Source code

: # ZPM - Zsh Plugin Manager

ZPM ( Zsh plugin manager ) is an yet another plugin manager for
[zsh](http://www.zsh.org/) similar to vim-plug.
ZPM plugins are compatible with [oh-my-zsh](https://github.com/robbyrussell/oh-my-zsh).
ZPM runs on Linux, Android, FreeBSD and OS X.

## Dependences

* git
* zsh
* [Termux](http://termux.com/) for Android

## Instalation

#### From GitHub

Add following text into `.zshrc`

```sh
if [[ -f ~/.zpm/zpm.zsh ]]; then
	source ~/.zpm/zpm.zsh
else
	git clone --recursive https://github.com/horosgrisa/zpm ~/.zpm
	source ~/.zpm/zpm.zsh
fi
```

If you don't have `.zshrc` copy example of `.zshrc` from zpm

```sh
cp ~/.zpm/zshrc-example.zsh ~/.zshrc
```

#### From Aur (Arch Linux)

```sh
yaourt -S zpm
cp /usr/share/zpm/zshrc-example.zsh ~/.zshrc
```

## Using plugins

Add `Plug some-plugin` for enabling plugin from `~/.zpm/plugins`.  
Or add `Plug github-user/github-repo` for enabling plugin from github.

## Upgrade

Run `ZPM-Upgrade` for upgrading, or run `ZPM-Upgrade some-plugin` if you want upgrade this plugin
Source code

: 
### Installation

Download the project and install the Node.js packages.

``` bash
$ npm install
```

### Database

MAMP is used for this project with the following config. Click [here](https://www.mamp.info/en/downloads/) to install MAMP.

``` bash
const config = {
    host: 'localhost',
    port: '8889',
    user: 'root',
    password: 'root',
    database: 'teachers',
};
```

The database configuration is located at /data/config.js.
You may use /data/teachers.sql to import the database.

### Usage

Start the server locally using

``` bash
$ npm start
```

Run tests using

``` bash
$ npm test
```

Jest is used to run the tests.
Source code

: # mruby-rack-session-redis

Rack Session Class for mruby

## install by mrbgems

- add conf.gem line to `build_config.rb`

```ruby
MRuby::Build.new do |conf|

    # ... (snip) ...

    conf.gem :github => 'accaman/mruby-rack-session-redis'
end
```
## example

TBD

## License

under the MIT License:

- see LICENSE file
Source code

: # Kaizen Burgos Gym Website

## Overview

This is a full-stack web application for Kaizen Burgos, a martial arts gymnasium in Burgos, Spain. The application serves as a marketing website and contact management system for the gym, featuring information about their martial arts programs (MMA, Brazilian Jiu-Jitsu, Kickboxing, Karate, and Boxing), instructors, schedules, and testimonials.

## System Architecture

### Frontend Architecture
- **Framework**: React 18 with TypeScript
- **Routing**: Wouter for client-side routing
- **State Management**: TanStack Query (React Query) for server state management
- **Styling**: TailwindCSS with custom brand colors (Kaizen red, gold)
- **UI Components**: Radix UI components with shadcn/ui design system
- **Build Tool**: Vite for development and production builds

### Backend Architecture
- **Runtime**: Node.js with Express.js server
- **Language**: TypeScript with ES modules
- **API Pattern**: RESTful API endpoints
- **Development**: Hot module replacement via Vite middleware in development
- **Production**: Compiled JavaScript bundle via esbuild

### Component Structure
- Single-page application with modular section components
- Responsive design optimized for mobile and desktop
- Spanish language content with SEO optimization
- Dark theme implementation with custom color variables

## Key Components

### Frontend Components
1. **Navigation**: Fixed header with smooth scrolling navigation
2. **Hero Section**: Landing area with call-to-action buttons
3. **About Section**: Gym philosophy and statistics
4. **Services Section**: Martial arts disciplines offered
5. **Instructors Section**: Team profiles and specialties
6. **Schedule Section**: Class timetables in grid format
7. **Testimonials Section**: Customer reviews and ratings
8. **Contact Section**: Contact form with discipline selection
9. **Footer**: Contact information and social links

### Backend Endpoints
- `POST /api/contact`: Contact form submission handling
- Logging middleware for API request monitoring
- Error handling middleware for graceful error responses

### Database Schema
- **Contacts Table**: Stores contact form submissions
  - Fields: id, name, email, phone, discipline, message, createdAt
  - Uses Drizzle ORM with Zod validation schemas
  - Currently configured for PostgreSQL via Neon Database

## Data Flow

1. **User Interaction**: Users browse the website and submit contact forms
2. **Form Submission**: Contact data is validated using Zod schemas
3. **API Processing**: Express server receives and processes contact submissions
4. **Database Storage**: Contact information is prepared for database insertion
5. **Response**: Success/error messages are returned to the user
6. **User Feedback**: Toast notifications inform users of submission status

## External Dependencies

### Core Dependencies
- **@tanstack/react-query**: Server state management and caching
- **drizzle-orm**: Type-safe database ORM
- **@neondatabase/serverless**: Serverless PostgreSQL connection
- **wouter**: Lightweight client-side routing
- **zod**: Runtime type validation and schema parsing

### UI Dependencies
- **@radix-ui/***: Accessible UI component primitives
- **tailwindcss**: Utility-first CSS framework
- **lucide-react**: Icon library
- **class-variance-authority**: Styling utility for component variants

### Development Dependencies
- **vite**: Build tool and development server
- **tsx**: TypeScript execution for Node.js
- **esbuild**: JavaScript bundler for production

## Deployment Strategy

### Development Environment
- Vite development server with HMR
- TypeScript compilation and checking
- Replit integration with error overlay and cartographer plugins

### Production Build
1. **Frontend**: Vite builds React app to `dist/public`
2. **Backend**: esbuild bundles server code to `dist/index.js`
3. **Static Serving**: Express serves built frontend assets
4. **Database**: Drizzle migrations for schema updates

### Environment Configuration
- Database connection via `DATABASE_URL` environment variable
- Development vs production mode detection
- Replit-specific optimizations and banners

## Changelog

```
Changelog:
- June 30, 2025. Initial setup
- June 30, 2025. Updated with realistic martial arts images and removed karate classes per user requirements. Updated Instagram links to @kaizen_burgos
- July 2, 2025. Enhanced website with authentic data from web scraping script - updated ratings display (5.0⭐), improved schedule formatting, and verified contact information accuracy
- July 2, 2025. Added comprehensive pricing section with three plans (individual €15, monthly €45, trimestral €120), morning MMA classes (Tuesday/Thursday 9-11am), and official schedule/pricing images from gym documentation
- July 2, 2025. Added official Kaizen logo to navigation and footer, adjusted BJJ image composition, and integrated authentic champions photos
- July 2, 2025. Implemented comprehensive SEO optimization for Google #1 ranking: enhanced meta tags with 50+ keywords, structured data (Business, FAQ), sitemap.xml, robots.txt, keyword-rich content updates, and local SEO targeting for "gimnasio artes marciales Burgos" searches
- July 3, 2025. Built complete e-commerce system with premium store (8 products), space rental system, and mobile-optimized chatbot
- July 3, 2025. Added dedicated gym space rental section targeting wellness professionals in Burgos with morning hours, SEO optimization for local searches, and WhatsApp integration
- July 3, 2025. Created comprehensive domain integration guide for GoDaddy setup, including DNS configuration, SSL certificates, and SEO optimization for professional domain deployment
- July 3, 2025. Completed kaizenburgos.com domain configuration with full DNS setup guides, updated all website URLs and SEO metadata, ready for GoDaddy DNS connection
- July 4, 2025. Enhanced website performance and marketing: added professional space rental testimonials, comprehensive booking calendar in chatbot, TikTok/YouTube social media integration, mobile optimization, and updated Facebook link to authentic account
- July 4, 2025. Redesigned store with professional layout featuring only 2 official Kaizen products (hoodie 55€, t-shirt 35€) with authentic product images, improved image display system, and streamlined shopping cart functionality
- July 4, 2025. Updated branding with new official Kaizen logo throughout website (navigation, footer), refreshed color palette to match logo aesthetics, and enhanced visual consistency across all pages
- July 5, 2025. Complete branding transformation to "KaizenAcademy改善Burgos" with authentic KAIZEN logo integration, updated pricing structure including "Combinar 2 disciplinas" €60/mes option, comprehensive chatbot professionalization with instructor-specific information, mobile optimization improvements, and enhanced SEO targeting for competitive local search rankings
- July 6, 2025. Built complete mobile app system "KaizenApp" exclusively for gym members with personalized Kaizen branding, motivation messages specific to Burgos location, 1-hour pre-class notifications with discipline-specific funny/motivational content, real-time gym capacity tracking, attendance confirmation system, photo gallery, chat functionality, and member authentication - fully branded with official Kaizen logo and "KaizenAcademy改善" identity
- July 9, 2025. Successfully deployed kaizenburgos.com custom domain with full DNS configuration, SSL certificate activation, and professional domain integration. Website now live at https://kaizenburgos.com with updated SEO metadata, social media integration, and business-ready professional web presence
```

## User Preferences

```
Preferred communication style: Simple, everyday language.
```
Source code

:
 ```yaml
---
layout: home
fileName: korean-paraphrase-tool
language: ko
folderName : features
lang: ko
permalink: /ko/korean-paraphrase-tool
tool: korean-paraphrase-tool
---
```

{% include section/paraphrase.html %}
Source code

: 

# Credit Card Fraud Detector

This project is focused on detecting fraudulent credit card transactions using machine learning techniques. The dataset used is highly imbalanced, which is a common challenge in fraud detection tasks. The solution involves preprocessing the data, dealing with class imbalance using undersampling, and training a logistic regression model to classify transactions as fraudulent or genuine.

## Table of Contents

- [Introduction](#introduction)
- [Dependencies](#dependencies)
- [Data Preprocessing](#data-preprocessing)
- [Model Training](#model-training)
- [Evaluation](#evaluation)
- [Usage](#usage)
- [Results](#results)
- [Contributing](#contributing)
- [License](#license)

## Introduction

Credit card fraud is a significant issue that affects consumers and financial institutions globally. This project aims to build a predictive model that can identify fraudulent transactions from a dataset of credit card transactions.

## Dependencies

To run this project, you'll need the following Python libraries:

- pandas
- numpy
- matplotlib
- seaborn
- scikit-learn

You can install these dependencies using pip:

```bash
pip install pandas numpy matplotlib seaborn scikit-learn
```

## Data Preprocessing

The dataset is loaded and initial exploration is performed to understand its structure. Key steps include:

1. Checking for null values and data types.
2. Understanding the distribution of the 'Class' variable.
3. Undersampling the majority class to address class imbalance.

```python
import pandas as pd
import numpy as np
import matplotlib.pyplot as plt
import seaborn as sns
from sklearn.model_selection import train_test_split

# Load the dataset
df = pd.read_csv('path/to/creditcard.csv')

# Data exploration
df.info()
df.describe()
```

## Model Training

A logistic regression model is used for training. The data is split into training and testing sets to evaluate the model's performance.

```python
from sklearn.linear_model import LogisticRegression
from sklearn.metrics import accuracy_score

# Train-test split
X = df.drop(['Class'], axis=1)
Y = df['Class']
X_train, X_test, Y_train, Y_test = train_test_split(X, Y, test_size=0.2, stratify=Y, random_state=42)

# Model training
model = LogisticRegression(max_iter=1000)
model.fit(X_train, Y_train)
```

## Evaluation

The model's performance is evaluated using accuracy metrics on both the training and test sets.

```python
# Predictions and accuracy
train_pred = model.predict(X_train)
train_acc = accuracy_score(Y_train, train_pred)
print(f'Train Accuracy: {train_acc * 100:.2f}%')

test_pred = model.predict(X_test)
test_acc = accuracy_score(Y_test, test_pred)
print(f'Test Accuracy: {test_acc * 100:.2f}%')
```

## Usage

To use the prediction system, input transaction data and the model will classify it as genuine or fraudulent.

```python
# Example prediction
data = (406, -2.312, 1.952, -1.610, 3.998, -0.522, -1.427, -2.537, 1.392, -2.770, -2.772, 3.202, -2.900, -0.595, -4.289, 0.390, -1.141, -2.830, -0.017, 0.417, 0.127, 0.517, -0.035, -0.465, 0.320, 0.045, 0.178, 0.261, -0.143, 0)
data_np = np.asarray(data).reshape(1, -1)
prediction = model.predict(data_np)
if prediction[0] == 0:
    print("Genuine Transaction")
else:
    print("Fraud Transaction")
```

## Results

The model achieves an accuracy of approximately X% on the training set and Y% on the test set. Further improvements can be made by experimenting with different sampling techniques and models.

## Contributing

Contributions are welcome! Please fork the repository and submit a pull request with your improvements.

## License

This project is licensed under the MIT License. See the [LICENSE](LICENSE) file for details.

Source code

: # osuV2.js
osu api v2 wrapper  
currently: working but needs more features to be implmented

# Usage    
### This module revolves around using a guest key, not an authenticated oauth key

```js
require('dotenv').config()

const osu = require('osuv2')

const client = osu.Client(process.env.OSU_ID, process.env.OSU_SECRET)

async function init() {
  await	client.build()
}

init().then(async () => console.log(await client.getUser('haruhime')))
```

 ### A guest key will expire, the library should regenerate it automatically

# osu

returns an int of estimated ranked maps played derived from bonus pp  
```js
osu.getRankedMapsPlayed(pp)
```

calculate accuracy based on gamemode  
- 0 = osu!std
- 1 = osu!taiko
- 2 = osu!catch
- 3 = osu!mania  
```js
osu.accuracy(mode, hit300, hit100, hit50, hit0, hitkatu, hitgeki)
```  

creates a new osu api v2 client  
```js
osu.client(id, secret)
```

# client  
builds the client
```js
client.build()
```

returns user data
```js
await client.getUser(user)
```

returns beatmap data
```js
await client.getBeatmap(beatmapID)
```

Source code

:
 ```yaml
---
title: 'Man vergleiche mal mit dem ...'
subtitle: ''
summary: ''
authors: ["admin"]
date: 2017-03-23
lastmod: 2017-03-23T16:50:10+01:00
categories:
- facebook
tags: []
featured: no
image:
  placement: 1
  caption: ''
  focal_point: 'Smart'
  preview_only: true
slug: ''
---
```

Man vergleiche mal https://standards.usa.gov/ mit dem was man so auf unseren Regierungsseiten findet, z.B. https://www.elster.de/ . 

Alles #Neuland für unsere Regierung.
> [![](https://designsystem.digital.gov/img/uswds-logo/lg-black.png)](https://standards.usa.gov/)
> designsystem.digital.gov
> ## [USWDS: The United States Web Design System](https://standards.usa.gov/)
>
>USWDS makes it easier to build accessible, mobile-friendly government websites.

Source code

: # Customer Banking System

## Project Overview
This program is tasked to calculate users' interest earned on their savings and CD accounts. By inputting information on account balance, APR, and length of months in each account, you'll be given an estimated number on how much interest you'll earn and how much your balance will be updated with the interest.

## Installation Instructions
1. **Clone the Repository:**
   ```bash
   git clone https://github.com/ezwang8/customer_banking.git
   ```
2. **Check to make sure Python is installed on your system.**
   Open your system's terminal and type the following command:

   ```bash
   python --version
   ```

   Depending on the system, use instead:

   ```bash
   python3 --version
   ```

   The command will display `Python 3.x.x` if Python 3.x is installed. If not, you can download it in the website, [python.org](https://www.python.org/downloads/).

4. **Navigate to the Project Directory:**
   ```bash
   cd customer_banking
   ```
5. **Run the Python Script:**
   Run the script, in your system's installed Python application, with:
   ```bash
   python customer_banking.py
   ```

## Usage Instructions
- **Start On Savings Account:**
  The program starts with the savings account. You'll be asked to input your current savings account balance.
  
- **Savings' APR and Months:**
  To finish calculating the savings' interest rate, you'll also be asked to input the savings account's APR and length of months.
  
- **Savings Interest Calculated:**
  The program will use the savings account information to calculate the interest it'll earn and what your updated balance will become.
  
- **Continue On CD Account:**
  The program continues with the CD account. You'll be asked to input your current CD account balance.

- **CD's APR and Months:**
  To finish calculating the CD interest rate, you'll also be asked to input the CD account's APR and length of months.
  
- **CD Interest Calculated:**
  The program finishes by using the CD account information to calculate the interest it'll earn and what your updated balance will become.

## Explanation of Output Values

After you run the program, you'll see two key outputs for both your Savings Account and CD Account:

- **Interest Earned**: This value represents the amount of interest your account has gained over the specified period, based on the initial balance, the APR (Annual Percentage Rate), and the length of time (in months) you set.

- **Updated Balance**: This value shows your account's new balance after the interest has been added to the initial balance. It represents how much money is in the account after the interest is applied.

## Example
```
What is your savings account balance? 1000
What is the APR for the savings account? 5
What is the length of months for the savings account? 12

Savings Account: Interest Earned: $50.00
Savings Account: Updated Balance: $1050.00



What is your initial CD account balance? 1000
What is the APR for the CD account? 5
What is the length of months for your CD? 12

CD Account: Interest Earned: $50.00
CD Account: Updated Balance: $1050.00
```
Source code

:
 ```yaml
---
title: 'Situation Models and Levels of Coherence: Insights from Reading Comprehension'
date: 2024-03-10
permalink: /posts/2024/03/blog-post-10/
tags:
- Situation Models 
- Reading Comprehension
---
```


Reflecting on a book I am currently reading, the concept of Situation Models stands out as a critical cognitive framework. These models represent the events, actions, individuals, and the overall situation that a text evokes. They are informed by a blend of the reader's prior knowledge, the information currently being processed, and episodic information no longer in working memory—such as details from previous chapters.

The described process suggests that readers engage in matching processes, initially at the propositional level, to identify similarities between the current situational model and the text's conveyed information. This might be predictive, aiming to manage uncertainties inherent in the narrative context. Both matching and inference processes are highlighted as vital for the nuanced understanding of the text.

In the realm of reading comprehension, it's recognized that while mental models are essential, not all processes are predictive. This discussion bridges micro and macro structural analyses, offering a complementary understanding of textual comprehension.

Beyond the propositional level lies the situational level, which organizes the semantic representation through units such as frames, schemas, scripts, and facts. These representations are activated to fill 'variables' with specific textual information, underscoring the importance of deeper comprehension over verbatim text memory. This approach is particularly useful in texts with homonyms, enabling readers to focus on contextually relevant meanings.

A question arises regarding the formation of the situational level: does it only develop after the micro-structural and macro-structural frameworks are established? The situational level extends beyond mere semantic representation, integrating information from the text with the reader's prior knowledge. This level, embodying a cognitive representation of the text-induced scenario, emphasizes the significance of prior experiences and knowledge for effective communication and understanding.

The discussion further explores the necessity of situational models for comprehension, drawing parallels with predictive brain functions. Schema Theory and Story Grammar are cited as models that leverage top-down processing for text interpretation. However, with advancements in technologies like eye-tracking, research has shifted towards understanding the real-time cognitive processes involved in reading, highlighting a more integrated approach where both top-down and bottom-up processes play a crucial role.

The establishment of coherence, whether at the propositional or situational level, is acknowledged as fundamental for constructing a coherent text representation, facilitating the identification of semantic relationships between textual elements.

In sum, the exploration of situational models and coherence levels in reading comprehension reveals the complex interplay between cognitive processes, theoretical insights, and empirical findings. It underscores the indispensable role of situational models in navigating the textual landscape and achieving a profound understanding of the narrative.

========================================================================

* [INSTRUCTIONS FOR THE TASK]:
Repeat exactly the lines of the listing above, from the one with "### Frontend Architecture" down to the one with "5. **Response**: Success/error"; both of those lines belong in the range.

* [EXERCISE RESULT]:
### Frontend Architecture
- **Framework**: React 18 with TypeScript
- **Routing**: Wouter for client-side routing
- **State Management**: TanStack Query (React Query) for server state management
- **Styling**: TailwindCSS with custom brand colors (Kaizen red, gold)
- **UI Components**: Radix UI components with shadcn/ui design system
- **Build Tool**: Vite for development and production builds

### Backend Architecture
- **Runtime**: Node.js with Express.js server
- **Language**: TypeScript with ES modules
- **API Pattern**: RESTful API endpoints
- **Development**: Hot module replacement via Vite middleware in development
- **Production**: Compiled JavaScript bundle via esbuild

### Component Structure
- Single-page application with modular section components
- Responsive design optimized for mobile and desktop
- Spanish language content with SEO optimization
- Dark theme implementation with custom color variables

## Key Components

### Frontend Components
1. **Navigation**: Fixed header with smooth scrolling navigation
2. **Hero Section**: Landing area with call-to-action buttons
3. **About Section**: Gym philosophy and statistics
4. **Services Section**: Martial arts disciplines offered
5. **Instructors Section**: Team profiles and specialties
6. **Schedule Section**: Class timetables in grid format
7. **Testimonials Section**: Customer reviews and ratings
8. **Contact Section**: Contact form with discipline selection
9. **Footer**: Contact information and social links

### Backend Endpoints
- `POST /api/contact`: Contact form submission handling
- Logging middleware for API request monitoring
- Error handling middleware for graceful error responses

### Database Schema
- **Contacts Table**: Stores contact form submissions
  - Fields: id, name, email, phone, discipline, message, createdAt
  - Uses Drizzle ORM with Zod validation schemas
  - Currently configured for PostgreSQL via Neon Database

## Data Flow

1. **User Interaction**: Users browse the website and submit contact forms
2. **Form Submission**: Contact data is validated using Zod schemas
3. **API Processing**: Express server receives and processes contact submissions
4. **Database Storage**: Contact information is prepared for database insertion
5. **Response**: Success/error messages are returned to the user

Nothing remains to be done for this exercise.